YOUR OBJECTIVE: Wherever a picture appears in the listing below, leave it out and reproduce the rest exactly.
--------------------
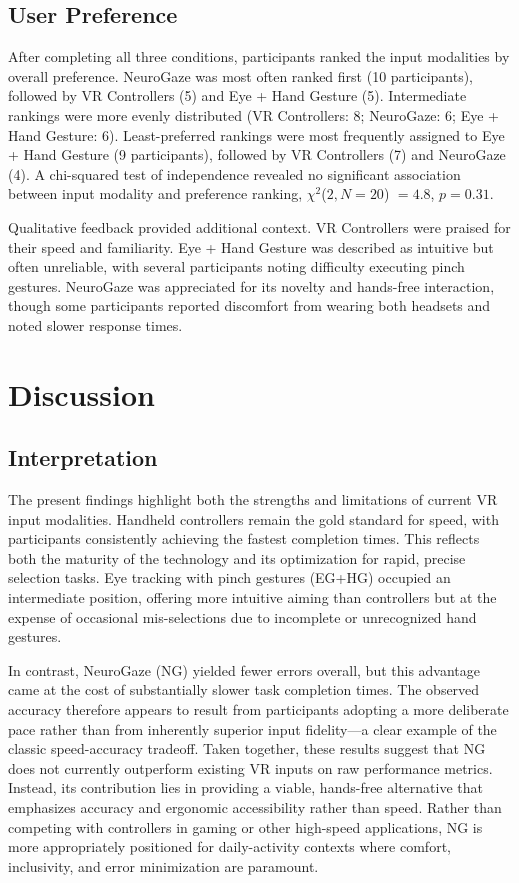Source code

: \documentclass[utf8]{FrontiersinHarvard} %
\begin{document}
\subsection{User Preference}
After completing all three conditions, participants ranked the input modalities by overall preference. NeuroGaze was most often ranked first (10 participants), followed by VR Controllers (5) and Eye + Hand Gesture (5). Intermediate rankings were more evenly distributed (VR Controllers: 8; NeuroGaze: 6; Eye + Hand Gesture: 6). Least-preferred rankings were most frequently assigned to Eye + Hand Gesture (9 participants), followed by VR Controllers (7) and NeuroGaze (4). A chi-squared test of independence revealed no significant association between input modality and preference ranking, $\chi^2$($2, N = 20$) $= 4.8$, $p = 0.31$.

Qualitative feedback provided additional context. VR Controllers were praised for their speed and familiarity. Eye + Hand Gesture was described as intuitive but often unreliable, with several participants noting difficulty executing pinch gestures. NeuroGaze was appreciated for its novelty and hands-free interaction, though some participants reported discomfort from wearing both headsets and noted slower response times.

\section{Discussion}
\subsection{Interpretation}
The present findings highlight both the strengths and limitations of current VR input modalities. Handheld controllers remain the gold standard for speed, with participants consistently achieving the fastest completion times. This reflects both the maturity of the technology and its optimization for rapid, precise selection tasks. Eye tracking with pinch gestures (EG+HG) occupied an intermediate position, offering more intuitive aiming than controllers but at the expense of occasional mis-selections due to incomplete or unrecognized hand gestures.

In contrast, NeuroGaze (NG) yielded fewer errors overall, but this advantage came at the cost of substantially slower task completion times. The observed accuracy therefore appears to result from participants adopting a more deliberate pace rather than from inherently superior input fidelity—a clear example of the classic speed-accuracy tradeoff. Taken together, these results suggest that NG does not currently outperform existing VR inputs on raw performance metrics. Instead, its contribution lies in providing a viable, hands-free alternative that emphasizes accuracy and ergonomic accessibility rather than speed. Rather than competing with controllers in gaming or other high-speed applications, NG is more appropriately positioned for daily-activity contexts where comfort, inclusivity, and error minimization are paramount.
\end{document}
--------------------
RESPONSE:
Source code

: \documentclass[utf8]{FrontiersinHarvard} %
\begin{document}
\subsection{User Preference}
After completing all three conditions, participants ranked the input modalities by overall preference. NeuroGaze was most often ranked first (10 participants), followed by VR Controllers (5) and Eye + Hand Gesture (5). Intermediate rankings were more evenly distributed (VR Controllers: 8; NeuroGaze: 6; Eye + Hand Gesture: 6). Least-preferred rankings were most frequently assigned to Eye + Hand Gesture (9 participants), followed by VR Controllers (7) and NeuroGaze (4). A chi-squared test of independence revealed no significant association between input modality and preference ranking, $\chi^2$($2, N = 20$) $= 4.8$, $p = 0.31$.

Qualitative feedback provided additional context. VR Controllers were praised for their speed and familiarity. Eye + Hand Gesture was described as intuitive but often unreliable, with several participants noting difficulty executing pinch gestures. NeuroGaze was appreciated for its novelty and hands-free interaction, though some participants reported discomfort from wearing both headsets and noted slower response times.

\section{Discussion}
\subsection{Interpretation}
The present findings highlight both the strengths and limitations of current VR input modalities. Handheld controllers remain the gold standard for speed, with participants consistently achieving the fastest completion times. This reflects both the maturity of the technology and its optimization for rapid, precise selection tasks. Eye tracking with pinch gestures (EG+HG) occupied an intermediate position, offering more intuitive aiming than controllers but at the expense of occasional mis-selections due to incomplete or unrecognized hand gestures.

In contrast, NeuroGaze (NG) yielded fewer errors overall, but this advantage came at the cost of substantially slower task completion times. The observed accuracy therefore appears to result from participants adopting a more deliberate pace rather than from inherently superior input fidelity—a clear example of the classic speed-accuracy tradeoff. Taken together, these results suggest that NG does not currently outperform existing VR inputs on raw performance metrics. Instead, its contribution lies in providing a viable, hands-free alternative that emphasizes accuracy and ergonomic accessibility rather than speed. Rather than competing with controllers in gaming or other high-speed applications, NG is more appropriately positioned for daily-activity contexts where comfort, inclusivity, and error minimization are paramount.
\end{document}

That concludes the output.